EDIT: Here is my attempt (with help from the comments thus far) that is very slow (inefficient) in achieving the task at hand. Any suggestions as to improvements to this?
f <- function(x) {matches <- lapply(levels(x), agrep, x=levels(x),fixed=TRUE, value=FALSE)
levels(x) <- levels(x)[unlist(lapply(matches, function(x) x[1]))]
x
}
temp <- tapply(df$candidate, df$citycode, f, simplify=TRUE)
df$candidatenew <- unlist(temp)
df$spellerror <- ifelse(as.character(df$candidate)==as.character(df$candidatenew), 0, 1)
EDIT 2: Now running at good speed. Problem was the comparison to many factors at every step (Thanks for pointing that out, Blue Magister). Reducing the comparison to only the candidates in one group (i.e. a city) runs the command in 5 seconds for 80,000 lines - a speed I can live with.
df$candidate <- as.character(df$candidate)
f <- function(x) {x <- as.factor(x)
matches <- lapply(levels(x), agrep, x=levels(x),fixed=TRUE, value=FALSE)
levels(x) <- levels(x)[unlist(lapply(matches, function(x) x[1]))]
as.character(x)
}
temp <- tapply(df$candidate, df$citycode, f, simplify=TRUE)
df$candidatenew <- unlist(temp)
df$spellerror <- ifelse(as.character(df$candidate)==as.character(df$candidatenew), 0, 1)
Here's my shot at it. It's probably not very efficient, but I think it will get the job done. I assume that df$candidates is of class factor.
#fuzzy matches candidate names to other candidate names
#compares each pair of names only once
##by looking at names that have a greater index
matches <- unlist(lapply(1:(length(levels(df[["candidate"]]))-1),
function(x) {max(x,x + agrep(
pattern=levels(df[["candidate"]])[x],
x=levels(df[["candidate"]])[-seq_len(x)]
))}
))
#assigns new levels (omits the last level because that doesn't change)
levels(df[["candidate"]])[-length(levels(df[["candidate"]]))] <-
levels(df[["candidate"]])[matches]
Ok, given that the focus is on the efficiency, I'd suggest the following.
First, note that in order of efficiency from first principles we could predict that exact matching will be much faster than grep which will be faster than fuzzy grep. So exact match, then fuzzy grep for the remaining observations.
Second, vectorize and avoid loops. The apply commands aren't necessarily faster, so stick to native vectorization if you can. All the grep commands are natively vectorized, but it's going to be hard to avoid a *ply or loop to compare each element to the vector of others to match to.

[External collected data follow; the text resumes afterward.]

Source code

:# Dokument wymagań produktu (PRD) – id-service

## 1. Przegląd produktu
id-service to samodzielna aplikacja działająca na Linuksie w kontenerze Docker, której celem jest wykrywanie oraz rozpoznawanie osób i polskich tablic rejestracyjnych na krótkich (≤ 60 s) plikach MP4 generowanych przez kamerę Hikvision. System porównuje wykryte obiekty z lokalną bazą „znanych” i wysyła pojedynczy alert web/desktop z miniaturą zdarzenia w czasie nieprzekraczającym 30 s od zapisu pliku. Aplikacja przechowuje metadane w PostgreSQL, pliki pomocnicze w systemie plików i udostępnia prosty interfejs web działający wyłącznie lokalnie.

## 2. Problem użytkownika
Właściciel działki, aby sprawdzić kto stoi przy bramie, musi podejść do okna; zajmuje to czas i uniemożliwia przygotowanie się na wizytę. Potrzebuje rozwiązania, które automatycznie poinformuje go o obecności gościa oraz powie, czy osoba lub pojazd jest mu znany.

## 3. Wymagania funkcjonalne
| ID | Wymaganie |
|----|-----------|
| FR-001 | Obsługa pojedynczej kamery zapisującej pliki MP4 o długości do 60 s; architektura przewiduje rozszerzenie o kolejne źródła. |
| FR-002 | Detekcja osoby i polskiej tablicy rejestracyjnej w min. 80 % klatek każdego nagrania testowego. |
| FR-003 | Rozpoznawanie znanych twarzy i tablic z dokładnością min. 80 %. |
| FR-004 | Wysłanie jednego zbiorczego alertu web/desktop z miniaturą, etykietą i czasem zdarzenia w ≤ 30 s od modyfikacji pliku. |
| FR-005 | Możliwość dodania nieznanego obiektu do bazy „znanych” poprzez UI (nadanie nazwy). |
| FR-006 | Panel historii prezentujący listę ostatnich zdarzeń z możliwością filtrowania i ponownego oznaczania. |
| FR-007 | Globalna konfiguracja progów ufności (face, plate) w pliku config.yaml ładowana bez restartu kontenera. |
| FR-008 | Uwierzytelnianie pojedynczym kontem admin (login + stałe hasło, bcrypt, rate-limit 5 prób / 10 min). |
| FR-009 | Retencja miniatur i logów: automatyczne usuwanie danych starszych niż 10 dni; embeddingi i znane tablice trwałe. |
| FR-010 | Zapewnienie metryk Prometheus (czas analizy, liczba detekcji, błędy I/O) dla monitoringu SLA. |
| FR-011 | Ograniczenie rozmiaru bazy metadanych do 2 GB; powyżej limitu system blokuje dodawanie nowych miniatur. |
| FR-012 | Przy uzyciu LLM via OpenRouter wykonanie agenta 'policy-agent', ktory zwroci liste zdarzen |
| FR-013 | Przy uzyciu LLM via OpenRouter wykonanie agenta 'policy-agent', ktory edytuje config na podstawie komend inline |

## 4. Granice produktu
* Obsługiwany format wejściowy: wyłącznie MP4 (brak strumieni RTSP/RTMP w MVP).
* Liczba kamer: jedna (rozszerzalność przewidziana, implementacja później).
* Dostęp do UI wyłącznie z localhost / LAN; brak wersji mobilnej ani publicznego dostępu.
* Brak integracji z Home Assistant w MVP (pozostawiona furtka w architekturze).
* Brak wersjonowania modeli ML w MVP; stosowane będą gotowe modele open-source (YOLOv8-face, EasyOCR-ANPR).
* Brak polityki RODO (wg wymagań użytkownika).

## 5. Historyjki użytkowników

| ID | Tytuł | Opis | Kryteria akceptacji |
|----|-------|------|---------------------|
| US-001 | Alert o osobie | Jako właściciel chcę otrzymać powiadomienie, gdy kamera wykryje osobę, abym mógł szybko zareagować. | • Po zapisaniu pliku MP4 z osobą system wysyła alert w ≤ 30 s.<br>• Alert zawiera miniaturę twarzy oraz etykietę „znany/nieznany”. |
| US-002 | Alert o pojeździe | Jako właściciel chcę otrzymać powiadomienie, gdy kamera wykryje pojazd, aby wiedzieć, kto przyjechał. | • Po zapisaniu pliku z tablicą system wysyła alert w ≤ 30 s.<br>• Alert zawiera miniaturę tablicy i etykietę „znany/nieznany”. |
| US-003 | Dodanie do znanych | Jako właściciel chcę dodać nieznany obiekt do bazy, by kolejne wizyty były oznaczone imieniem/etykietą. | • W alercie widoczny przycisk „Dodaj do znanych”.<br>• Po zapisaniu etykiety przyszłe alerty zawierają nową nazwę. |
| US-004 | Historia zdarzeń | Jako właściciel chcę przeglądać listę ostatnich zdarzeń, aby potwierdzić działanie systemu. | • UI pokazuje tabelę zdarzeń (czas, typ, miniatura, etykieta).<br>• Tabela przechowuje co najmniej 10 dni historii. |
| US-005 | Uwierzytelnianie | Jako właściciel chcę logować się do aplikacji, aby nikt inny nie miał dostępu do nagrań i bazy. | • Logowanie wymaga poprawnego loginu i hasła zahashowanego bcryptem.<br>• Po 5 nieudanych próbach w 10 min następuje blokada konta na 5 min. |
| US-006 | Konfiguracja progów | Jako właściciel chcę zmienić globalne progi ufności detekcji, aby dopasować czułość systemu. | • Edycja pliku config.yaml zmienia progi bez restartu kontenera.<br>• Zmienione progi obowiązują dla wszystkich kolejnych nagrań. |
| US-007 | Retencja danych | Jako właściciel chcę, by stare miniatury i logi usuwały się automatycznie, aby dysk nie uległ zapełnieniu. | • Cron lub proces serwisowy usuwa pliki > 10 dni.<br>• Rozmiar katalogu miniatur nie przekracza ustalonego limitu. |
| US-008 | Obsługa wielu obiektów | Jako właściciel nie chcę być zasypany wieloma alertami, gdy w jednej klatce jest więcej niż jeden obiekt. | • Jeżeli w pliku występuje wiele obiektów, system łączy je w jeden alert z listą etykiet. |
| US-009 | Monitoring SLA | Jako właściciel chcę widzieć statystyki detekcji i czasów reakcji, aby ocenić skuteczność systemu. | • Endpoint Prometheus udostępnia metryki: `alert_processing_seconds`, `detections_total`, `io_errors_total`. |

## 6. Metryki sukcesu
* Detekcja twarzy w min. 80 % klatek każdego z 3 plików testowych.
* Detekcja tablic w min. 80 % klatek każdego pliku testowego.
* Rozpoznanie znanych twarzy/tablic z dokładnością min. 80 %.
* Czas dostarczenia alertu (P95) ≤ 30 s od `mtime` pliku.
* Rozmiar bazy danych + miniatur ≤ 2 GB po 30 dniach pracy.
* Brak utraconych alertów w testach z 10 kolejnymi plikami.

Third, use outside information to narrow the problem down. Do fuzzy matching on names only within each city or state, which will dramatically reduce the number of comparisons which must be made, for instance.
You can combine the first and third principles: You might even try exact matching on the first character of each string, then fuzzy matching within that.